Israël a été accusé par plusieurs pays arabes d'avoir intentionnellement bombardé l'hôpital, ce que les autorités ont démenti.

Les États-Unis disculpent Israël, après l'explosion, mardi, d'un hôpital à Gaza. La responsabilité de la catastrophe, qui a fait plus de 400 morts selon un bilan du Hamas, n'est pas imputable à l'État hébreu, a assuré ce mardi après-midi Joe Biden. Les "données" américaines, en provenance du Pentagone, disculpent Israël, a précisé le président américain. "Le monde entier a été choqué des pertes de vies humaines à Gaza, a-t-il affirmé en conférence de presse. Nous pensons que c'est une roquette qui a été tirée par des terroristes à Gaza."

"Les États-Unis sont pour la protection des vies civiles dans les zones de conflit", a continué le démocrate, promettant d'activer une "aide humanitaire" au plus vite à Gaza pour fournir des médicaments et des vivres dans la ville.
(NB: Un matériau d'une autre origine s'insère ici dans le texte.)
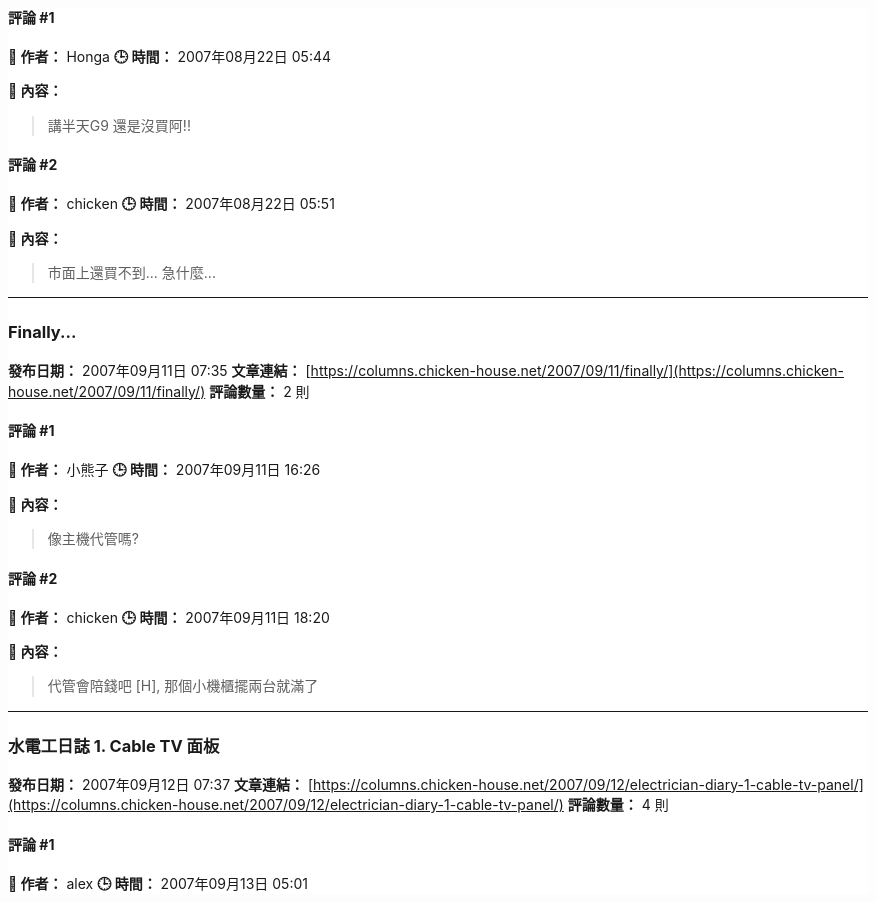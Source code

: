 #### 評論 #1

**👤 作者：** Honga
**🕒 時間：** 2007年08月22日 05:44

**💬 內容：**

> 講半天G9 還是沒買阿!!

#### 評論 #2

**👤 作者：** chicken
**🕒 時間：** 2007年08月22日 05:51

**💬 內容：**

> 市面上還買不到... 急什麼...

---

### Finally...

**發布日期：** 2007年09月11日 07:35
**文章連結：** [https://columns.chicken-house.net/2007/09/11/finally/](https://columns.chicken-house.net/2007/09/11/finally/)
**評論數量：** 2 則

#### 評論 #1

**👤 作者：** 小熊子
**🕒 時間：** 2007年09月11日 16:26

**💬 內容：**

> 像主機代管嗎?

#### 評論 #2

**👤 作者：** chicken
**🕒 時間：** 2007年09月11日 18:20

**💬 內容：**

> 代管會陪錢吧 [H], 那個小機櫃擺兩台就滿了

---

### 水電工日誌 1. Cable TV 面板

**發布日期：** 2007年09月12日 07:37
**文章連結：** [https://columns.chicken-house.net/2007/09/12/electrician-diary-1-cable-tv-panel/](https://columns.chicken-house.net/2007/09/12/electrician-diary-1-cable-tv-panel/)
**評論數量：** 4 則

#### 評論 #1

**👤 作者：** alex
**🕒 時間：** 2007年09月13日 05:01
La Maison-Blanche explique se baser sur des "communications" et des "images aériennes" en accès libre qui prouveraient qu'Israël n'est pas impliquée dans cette explosion. 

Les pays arabes accusent Israël

Après la déflagration, les pays arabes ont accusé Israël, qui bombarde la bande de Gaza depuis le début de la guerre déclenchée le 7 octobre par l'attaque sanglante du mouvement islamiste palestinien Hamas sur son sol. Dès la mi-journée, le président américain a assuré de son soutien le gouvernement israélien. "Sur la base de ce que j'ai vu, il apparait que cela a été mené par la partie adverse", avait déclaré le président américain au Premier ministre israélien Benjamin Netanyahu

De son côté, Israël rejette la responsabilité de la frappe sur le Jihad islamique palestinien. Ce groupe armé, habitué des attentats et des tirs de roquette contre l'État hébreu, a démenti. Le Hamas, au pouvoir dans la bande de Gaza, a lui aussi désigné Israël et accusé Washington d'être "complice des massacres" israéliens à Gaza, tout comme son allié iranien.

Le tir a suscité de multiples condamnations et des manifestations de colère au Caire, à Téhéran, Amman, Istanbul, Tunis ou à Beyrouth. "Les attaques contre les civils à Gaza nous ont tous profondément choqués. Nous avons tous appelé au respect du droit humanitaire", a de son côté indiqué Emmanuel Macron, en marge d'une rencontre à l'Élysée avec la Première ministre estonienne.